Task description →
The entries are to be written out again with no differences.

Data extracts →
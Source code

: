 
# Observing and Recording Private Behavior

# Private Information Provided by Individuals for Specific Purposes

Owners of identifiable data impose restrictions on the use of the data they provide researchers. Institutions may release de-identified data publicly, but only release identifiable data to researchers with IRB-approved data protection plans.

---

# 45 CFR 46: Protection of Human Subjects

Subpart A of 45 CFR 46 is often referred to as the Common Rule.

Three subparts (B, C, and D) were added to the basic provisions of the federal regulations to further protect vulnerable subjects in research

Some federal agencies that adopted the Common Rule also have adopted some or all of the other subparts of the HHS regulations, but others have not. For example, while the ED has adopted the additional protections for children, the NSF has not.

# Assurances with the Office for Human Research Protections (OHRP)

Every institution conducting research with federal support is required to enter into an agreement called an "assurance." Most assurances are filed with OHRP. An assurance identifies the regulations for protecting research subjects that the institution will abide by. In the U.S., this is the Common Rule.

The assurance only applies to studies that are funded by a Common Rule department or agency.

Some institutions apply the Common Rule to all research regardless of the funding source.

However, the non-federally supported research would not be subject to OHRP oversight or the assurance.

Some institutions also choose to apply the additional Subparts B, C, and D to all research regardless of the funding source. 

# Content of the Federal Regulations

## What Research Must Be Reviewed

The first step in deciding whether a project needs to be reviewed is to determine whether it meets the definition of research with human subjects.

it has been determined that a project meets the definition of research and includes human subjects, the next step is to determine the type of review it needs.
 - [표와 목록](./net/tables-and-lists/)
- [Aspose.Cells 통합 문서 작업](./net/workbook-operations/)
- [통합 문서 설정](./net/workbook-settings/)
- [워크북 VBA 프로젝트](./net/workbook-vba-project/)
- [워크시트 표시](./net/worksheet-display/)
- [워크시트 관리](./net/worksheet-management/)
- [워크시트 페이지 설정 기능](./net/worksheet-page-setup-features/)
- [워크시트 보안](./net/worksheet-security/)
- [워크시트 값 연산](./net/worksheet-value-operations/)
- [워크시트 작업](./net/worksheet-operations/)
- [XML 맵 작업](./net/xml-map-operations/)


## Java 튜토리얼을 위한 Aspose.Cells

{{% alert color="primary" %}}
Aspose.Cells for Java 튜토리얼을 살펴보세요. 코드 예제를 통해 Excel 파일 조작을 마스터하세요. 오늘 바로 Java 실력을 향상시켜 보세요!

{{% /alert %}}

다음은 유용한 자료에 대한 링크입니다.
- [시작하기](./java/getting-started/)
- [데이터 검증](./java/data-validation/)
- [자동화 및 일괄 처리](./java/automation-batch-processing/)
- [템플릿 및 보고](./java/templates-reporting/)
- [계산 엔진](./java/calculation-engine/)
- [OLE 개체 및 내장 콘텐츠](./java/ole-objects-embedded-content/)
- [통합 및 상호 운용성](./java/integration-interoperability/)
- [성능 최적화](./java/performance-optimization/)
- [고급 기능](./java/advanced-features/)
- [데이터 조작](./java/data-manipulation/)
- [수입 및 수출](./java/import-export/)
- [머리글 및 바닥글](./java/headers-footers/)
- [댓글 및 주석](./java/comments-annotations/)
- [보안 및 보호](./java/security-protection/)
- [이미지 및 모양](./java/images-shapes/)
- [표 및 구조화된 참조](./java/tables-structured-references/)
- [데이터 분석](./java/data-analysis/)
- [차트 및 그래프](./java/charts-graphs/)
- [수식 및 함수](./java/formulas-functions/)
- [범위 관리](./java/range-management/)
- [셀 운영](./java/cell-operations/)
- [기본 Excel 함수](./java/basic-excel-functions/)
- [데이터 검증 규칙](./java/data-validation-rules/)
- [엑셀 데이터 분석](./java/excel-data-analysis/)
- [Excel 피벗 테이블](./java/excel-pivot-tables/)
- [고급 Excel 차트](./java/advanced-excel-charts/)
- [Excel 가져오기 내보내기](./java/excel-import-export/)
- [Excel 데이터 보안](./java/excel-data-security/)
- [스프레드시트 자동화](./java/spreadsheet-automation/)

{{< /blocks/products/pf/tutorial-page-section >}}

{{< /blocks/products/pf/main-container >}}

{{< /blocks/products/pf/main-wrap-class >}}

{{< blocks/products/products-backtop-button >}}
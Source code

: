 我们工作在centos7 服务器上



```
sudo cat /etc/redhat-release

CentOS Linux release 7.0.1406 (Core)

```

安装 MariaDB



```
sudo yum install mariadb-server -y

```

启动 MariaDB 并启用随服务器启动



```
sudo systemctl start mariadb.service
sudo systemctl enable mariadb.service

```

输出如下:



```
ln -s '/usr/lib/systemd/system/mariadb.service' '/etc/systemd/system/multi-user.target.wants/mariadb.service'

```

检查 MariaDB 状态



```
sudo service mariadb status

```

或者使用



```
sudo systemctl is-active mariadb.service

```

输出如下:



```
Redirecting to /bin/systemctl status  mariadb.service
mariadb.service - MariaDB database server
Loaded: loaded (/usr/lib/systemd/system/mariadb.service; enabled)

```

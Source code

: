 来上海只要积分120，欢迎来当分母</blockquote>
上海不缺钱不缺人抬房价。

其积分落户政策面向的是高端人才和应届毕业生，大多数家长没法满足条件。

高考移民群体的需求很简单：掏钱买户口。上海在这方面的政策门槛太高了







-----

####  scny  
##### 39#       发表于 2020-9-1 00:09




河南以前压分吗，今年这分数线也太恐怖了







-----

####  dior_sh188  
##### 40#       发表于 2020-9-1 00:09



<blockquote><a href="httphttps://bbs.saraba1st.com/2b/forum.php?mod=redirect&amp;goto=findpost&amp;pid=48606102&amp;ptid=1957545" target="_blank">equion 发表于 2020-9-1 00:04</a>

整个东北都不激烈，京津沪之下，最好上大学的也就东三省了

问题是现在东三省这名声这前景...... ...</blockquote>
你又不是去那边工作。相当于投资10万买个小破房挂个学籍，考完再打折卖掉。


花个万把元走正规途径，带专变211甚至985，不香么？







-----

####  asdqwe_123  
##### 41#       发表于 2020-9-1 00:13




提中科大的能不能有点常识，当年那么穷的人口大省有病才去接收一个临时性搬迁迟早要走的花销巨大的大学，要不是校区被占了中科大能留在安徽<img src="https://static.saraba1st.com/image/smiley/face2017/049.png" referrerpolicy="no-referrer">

Reply →
Source code

: 
# Observing and Recording Private Behavior

# Private Information Provided by Individuals for Specific Purposes

Owners of identifiable data impose restrictions on the use of the data they provide researchers. Institutions may release de-identified data publicly, but only release identifiable data to researchers with IRB-approved data protection plans.

---

# 45 CFR 46: Protection of Human Subjects

Subpart A of 45 CFR 46 is often referred to as the Common Rule.

Three subparts (B, C, and D) were added to the basic provisions of the federal regulations to further protect vulnerable subjects in research

Some federal agencies that adopted the Common Rule also have adopted some or all of the other subparts of the HHS regulations, but others have not. For example, while the ED has adopted the additional protections for children, the NSF has not.

# Assurances with the Office for Human Research Protections (OHRP)

Every institution conducting research with federal support is required to enter into an agreement called an "assurance." Most assurances are filed with OHRP. An assurance identifies the regulations for protecting research subjects that the institution will abide by. In the U.S., this is the Common Rule.

The assurance only applies to studies that are funded by a Common Rule department or agency.

Some institutions apply the Common Rule to all research regardless of the funding source.

However, the non-federally supported research would not be subject to OHRP oversight or the assurance.

Some institutions also choose to apply the additional Subparts B, C, and D to all research regardless of the funding source. 

# Content of the Federal Regulations

## What Research Must Be Reviewed

The first step in deciding whether a project needs to be reviewed is to determine whether it meets the definition of research with human subjects.

it has been determined that a project meets the definition of research and includes human subjects, the next step is to determine the type of review it needs.
 - [표와 목록](./net/tables-and-lists/)
- [Aspose.Cells 통합 문서 작업](./net/workbook-operations/)
- [통합 문서 설정](./net/workbook-settings/)
- [워크북 VBA 프로젝트](./net/workbook-vba-project/)
- [워크시트 표시](./net/worksheet-display/)
- [워크시트 관리](./net/worksheet-management/)
- [워크시트 페이지 설정 기능](./net/worksheet-page-setup-features/)
- [워크시트 보안](./net/worksheet-security/)
- [워크시트 값 연산](./net/worksheet-value-operations/)
- [워크시트 작업](./net/worksheet-operations/)
- [XML 맵 작업](./net/xml-map-operations/)


## Java 튜토리얼을 위한 Aspose.Cells

{{% alert color="primary" %}}
Aspose.Cells for Java 튜토리얼을 살펴보세요. 코드 예제를 통해 Excel 파일 조작을 마스터하세요. 오늘 바로 Java 실력을 향상시켜 보세요!

{{% /alert %}}

다음은 유용한 자료에 대한 링크입니다.
- [시작하기](./java/getting-started/)
- [데이터 검증](./java/data-validation/)
- [자동화 및 일괄 처리](./java/automation-batch-processing/)
- [템플릿 및 보고](./java/templates-reporting/)
- [계산 엔진](./java/calculation-engine/)
- [OLE 개체 및 내장 콘텐츠](./java/ole-objects-embedded-content/)
- [통합 및 상호 운용성](./java/integration-interoperability/)
- [성능 최적화](./java/performance-optimization/)
- [고급 기능](./java/advanced-features/)
- [데이터 조작](./java/data-manipulation/)
- [수입 및 수출](./java/import-export/)
- [머리글 및 바닥글](./java/headers-footers/)
- [댓글 및 주석](./java/comments-annotations/)
- [보안 및 보호](./java/security-protection/)
- [이미지 및 모양](./java/images-shapes/)
- [표 및 구조화된 참조](./java/tables-structured-references/)
- [데이터 분석](./java/data-analysis/)
- [차트 및 그래프](./java/charts-graphs/)
- [수식 및 함수](./java/formulas-functions/)
- [범위 관리](./java/range-management/)
- [셀 운영](./java/cell-operations/)
- [기본 Excel 함수](./java/basic-excel-functions/)
- [데이터 검증 규칙](./java/data-validation-rules/)
- [엑셀 데이터 분석](./java/excel-data-analysis/)
- [Excel 피벗 테이블](./java/excel-pivot-tables/)
- [고급 Excel 차트](./java/advanced-excel-charts/)
- [Excel 가져오기 내보내기](./java/excel-import-export/)
- [Excel 데이터 보안](./java/excel-data-security/)
- [스프레드시트 자동화](./java/spreadsheet-automation/)

{{< /blocks/products/pf/tutorial-page-section >}}

{{< /blocks/products/pf/main-container >}}

{{< /blocks/products/pf/main-wrap-class >}}

{{< blocks/products/products-backtop-button >}}
Source code

: 我们工作在centos7 服务器上



```
sudo cat /etc/redhat-release

CentOS Linux release 7.0.1406 (Core)

```

安装 MariaDB



```
sudo yum install mariadb-server -y

```

启动 MariaDB 并启用随服务器启动



```
sudo systemctl start mariadb.service
sudo systemctl enable mariadb.service

```

输出如下:



```
ln -s '/usr/lib/systemd/system/mariadb.service' '/etc/systemd/system/multi-user.target.wants/mariadb.service'

```

检查 MariaDB 状态



```
sudo service mariadb status

```

或者使用



```
sudo systemctl is-active mariadb.service

```

输出如下:



```
Redirecting to /bin/systemctl status  mariadb.service
mariadb.service - MariaDB database server
Loaded: loaded (/usr/lib/systemd/system/mariadb.service; enabled)

```

Source code

: 来上海只要积分120，欢迎来当分母</blockquote>
上海不缺钱不缺人抬房价。

其积分落户政策面向的是高端人才和应届毕业生，大多数家长没法满足条件。

高考移民群体的需求很简单：掏钱买户口。上海在这方面的政策门槛太高了







-----

####  scny  
##### 39#       发表于 2020-9-1 00:09




河南以前压分吗，今年这分数线也太恐怖了







-----

####  dior_sh188  
##### 40#       发表于 2020-9-1 00:09



<blockquote><a href="httphttps://bbs.saraba1st.com/2b/forum.php?mod=redirect&amp;goto=findpost&amp;pid=48606102&amp;ptid=1957545" target="_blank">equion 发表于 2020-9-1 00:04</a>

整个东北都不激烈，京津沪之下，最好上大学的也就东三省了

问题是现在东三省这名声这前景...... ...</blockquote>
你又不是去那边工作。相当于投资10万买个小破房挂个学籍，考完再打折卖掉。


花个万把元走正规途径，带专变211甚至985，不香么？







-----

####  asdqwe_123  
##### 41#       发表于 2020-9-1 00:13




提中科大的能不能有点常识，当年那么穷的人口大省有病才去接收一个临时性搬迁迟早要走的花销巨大的大学，要不是校区被占了中科大能留在安徽<img src="https://static.saraba1st.com/image/smiley/face2017/049.png" referrerpolicy="no-referrer">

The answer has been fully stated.